The majority of smartphone CPUs and many of the other dozen or so chips included in a typical phone are produced in Taiwan.We would have considerably worse delays than the shortages of 2021 since cars can require hundreds of chips to function. Of course, we’d have to consider much more than chips if a conflict broke out.
A cutoff might occur in China’s extensive electronics manufacturing infrastructure. Any phones or laptops we have parts for would need to be put together by someone else.Since it would be extremely difficult to get a new phone, it would make sense to halt making upgrades to the mobile phone network.
Most of the other dozen or so chips included in a normal phone, as well as the bulk of smartphone CPUs, are made in Taiwan. Since automobiles might require hundreds of chips to function, we would have even greater delays than the shortages of 2021. Of course, if a war broke out, we’d have to think about far more than chips. China’s huge electronics manufacturing infrastructure may see a shutdown.
Any phones or computers for which we have parts would require assembly by a third party.Both ASML and Applied Materials revealed during the 2021 chip crisis that they were having trouble creating gear because they couldn’t get enough semiconductors. They would have difficulties obtaining the chips their apparatus needs in the event of a Taiwan crisis.The entire cost of the semiconductor shortage following a catastrophe in Taiwan would be in the billions. The annual loss of a third of our computer capacity may be more expensive than the COVID outbreak and its economically devastating lockdowns. Rebuilding the lost chip-making capability would take at least five years.

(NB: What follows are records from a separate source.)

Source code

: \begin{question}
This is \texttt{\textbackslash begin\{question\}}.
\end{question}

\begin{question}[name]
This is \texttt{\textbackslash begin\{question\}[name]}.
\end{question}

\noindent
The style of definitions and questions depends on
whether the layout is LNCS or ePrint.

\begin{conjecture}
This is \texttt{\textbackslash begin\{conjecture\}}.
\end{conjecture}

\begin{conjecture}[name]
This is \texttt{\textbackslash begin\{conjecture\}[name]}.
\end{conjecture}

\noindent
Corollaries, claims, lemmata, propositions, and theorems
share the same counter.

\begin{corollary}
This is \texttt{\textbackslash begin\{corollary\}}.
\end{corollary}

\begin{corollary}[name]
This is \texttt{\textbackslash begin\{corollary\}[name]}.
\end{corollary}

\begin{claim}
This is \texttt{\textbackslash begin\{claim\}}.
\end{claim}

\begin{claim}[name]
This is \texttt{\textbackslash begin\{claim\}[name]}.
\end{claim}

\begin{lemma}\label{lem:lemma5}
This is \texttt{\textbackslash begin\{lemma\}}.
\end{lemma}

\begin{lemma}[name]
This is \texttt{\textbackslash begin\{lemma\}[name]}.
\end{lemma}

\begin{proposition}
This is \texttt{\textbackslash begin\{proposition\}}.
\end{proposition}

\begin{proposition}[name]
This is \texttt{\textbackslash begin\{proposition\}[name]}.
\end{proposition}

Today, we want to be creating 5G networks and metaverses five years from now, but if Taiwan were to be brought offline, we could find ourselves unable to buy dishwashers.In a recent article for Foreign Affairs, Taiwan’s president, Tsai Ing-wen, said that the island’s chip sector serves as a “silicon shield” that enables Taiwan to protect itself and others against aggressive attempts by authoritarian governments to disrupt global supply chains.
As a result, the outlook for the situation is favorable. The United States is plainly more concerned with Taiwan’s defense because of the island’s chip sector.However, if the “silicon shield” fails to deter China, Taiwan’s concentration of the semiconductor industry poses a threat to the global economy. One Chinese government expert recently stated publicly, when assessing the role of semiconductors in the Russia-Ukraine War, that if tensions between the United States and China escalate, “we must take TSMC.
“Nowadays, the American-Chinese rivalry is usually described as a second Cold War. Of course, the Cold War had its standoffs over Taiwan when Mao Zedong’s forces blasted Taiwanese-held islands with artillery in 1954 and again in 1958. Today, Taiwan is within striking distance of a variety of short- and medium-range missiles, as well as aircraft, from the Longtian and Huian airbases on the Chinese side of the Taiwan Strait, from which it is just a seven-minute flight to Taiwan. It should come as no surprise that these airfields got modifications in 2021, such as larger bunkers, longer runways, and missile defenses.
A fresh Taiwan Strait crisis would be more dangerous than the 1950s conflicts. The potential for a nuclear battle would still exist, especially in light of China’s growing nuclear arsenal. But this time, instead of taking place over a barren island, the war would occur in the core of the digital world. And to make matters worse, unlike in the 1950s, it is uncertain if the People’s Liberation Army will finally give in. Beijing could wager that this time it stands a strong chance of winning.